Grene: Why does the Duke use Angelo? The Duke knows what he ought ot have done, and that at least someone else should do it. The Duke has doubts about his own asceticism--would Angelo really be better in keeping to the law? The Duke in choosing Angelo attempts to revive a thoroughness in the law--though this is not possible because even the lawgiver breaks his own laws, or at least doubts (justification for mercy). So how hypocritical is the Duke, really? To help him discover the answer, he tries out Angelo. This presents a dim or at best commonplace world: yes, anyone in the role of enforcer would be hypocriticial, because of our universal natural tendencies of lust.
(2) A. for Claudio: more of the morality 'cast the first stone' ideas. Angelo is really like Claudio, as is everyone.
(3) death-row substitutions (black humor): beheading and quibble on sexual "head"; Ren. attention to sex and death together; the bawd as the hangman [another surrogate]. Reason for subst.: to fool Angelo. Similarly, at the end, Claudio substitutes for himself!
Grene: why does the Duke want to kill Barnardine, whom the audience likes?--there must be an important purpose for this, if it really is to happen--but Shakespeare turns out to leave him alive anyway and replace him with someone else.
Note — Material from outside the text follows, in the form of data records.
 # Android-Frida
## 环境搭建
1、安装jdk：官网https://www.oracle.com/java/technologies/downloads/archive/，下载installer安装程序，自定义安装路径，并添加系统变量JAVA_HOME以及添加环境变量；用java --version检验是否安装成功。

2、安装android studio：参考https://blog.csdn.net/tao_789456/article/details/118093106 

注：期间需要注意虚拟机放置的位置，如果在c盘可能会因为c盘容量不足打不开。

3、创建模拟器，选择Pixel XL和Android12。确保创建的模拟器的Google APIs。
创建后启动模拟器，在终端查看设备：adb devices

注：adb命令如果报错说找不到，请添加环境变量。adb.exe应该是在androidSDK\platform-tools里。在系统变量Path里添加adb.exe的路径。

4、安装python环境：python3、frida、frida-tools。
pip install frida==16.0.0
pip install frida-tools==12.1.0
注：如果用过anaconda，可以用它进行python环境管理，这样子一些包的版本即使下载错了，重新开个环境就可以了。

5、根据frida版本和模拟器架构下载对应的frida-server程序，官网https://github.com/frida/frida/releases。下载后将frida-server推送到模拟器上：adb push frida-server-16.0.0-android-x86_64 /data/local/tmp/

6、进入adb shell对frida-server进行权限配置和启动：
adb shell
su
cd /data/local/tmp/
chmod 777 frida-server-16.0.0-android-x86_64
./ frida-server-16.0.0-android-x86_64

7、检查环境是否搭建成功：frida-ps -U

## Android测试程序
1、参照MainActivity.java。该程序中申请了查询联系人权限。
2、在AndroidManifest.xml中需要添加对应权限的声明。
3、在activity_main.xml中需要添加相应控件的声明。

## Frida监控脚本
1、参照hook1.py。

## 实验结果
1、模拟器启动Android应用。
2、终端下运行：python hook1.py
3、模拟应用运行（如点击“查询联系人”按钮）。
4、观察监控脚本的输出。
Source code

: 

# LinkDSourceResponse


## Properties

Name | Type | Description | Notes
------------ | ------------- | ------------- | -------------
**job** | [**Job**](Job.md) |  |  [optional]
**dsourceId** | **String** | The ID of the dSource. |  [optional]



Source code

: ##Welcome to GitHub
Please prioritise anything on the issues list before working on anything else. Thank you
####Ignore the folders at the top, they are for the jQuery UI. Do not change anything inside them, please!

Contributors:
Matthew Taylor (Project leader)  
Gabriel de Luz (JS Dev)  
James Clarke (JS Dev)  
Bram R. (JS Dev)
(4) M. for I. (clear in plot)--also, Mariana substitutes for herself, as the rightful wife in Angelo's bed. Isabella (the one substituted for, actually) is more important. (In All's Well, the bed-substitution plays an even larger role and the substitute is the more important character)
VISION and HEARING: betrayal by mistake (cf. false capture in All's Well); think of bagged and hooded heads (esp. Duke). "Shadow and silence" and 'eye and tongue/lips.' Nuns may either hear or see a man, but not both.
TORTURE and MARRIAGE: Why does the Duke go on so long before being uncovered? For one, he sought to let the evidence come out naturally; artistically this helps show the usual course of events for such accusations. Also, to show his exercise of power (torture aspect, esp. for Angelo and, unfortunately, Isabella). The plot needs a cleanup formula by the final scenes: but a simple one cannot work because there are "real people" involved, and the ones to be married are unfit for it. Nevertheless we don't know for sure (though we assume it) that Isabella will marry the duke.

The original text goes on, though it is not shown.